▸ **WHAT TO WORK ON**: While reading through the material below, copy each line that holds the word "want".

▸ **STORED DATA**:
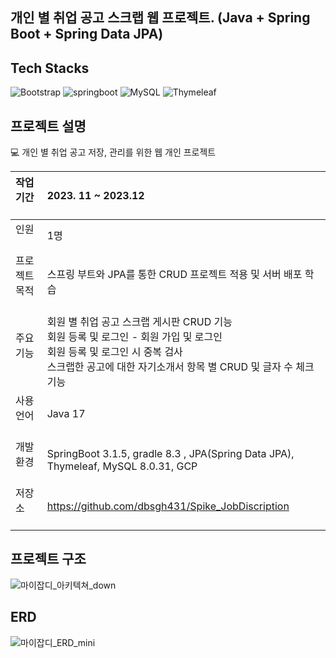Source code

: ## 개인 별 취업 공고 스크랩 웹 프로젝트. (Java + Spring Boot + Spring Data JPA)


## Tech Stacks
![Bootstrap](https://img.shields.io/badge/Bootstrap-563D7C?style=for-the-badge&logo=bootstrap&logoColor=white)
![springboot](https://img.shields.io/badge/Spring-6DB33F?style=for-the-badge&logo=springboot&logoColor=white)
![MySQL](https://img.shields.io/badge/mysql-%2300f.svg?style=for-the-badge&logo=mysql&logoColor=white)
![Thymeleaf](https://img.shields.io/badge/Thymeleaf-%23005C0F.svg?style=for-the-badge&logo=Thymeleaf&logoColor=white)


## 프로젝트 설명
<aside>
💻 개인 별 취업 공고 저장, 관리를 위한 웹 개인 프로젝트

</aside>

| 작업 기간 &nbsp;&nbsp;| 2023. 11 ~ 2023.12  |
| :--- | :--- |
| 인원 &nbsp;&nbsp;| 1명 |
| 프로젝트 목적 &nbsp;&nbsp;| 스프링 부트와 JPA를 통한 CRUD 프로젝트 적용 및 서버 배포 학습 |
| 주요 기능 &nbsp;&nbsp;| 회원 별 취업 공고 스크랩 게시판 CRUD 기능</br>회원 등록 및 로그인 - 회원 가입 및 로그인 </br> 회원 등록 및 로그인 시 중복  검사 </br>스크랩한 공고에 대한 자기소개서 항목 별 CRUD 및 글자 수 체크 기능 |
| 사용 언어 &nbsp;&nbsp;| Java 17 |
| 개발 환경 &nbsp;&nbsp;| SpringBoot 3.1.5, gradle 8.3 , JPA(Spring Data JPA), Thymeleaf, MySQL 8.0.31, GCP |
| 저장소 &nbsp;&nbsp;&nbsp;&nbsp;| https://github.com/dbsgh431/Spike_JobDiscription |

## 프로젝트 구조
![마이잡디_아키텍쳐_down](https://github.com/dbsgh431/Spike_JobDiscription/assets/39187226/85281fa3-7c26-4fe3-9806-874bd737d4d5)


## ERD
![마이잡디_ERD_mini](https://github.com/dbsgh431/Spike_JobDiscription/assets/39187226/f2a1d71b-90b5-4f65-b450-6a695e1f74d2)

...

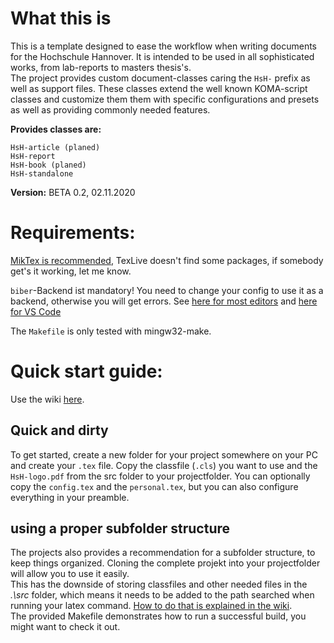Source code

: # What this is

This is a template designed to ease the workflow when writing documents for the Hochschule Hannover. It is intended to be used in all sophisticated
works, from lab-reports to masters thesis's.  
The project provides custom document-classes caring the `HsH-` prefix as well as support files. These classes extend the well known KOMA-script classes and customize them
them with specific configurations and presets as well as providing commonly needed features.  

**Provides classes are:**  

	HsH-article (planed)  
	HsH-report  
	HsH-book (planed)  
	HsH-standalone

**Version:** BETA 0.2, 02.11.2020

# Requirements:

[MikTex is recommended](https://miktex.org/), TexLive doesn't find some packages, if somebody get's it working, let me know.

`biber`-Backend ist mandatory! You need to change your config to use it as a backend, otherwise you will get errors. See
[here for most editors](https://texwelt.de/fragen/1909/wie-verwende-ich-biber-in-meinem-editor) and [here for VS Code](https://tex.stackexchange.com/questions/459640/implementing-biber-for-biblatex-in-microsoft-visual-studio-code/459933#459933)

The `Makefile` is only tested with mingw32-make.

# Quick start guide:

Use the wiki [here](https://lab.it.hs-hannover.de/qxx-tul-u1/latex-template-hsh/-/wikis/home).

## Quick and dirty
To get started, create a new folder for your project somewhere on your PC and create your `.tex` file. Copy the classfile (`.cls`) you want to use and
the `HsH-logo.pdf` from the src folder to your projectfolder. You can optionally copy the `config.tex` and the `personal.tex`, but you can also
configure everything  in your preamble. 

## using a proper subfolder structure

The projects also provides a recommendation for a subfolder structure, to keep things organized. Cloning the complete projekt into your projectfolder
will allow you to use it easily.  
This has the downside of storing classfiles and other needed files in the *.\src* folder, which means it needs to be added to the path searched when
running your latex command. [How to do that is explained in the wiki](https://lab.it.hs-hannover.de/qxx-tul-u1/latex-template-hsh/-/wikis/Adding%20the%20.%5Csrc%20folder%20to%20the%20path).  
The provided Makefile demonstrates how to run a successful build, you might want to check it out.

▸ **ANSWER SPACE**:
To get started, create a new folder for your project somewhere on your PC and create your `.tex` file. Copy the classfile (`.cls`) you want to use and
The provided Makefile demonstrates how to run a successful build, you might want to check it out.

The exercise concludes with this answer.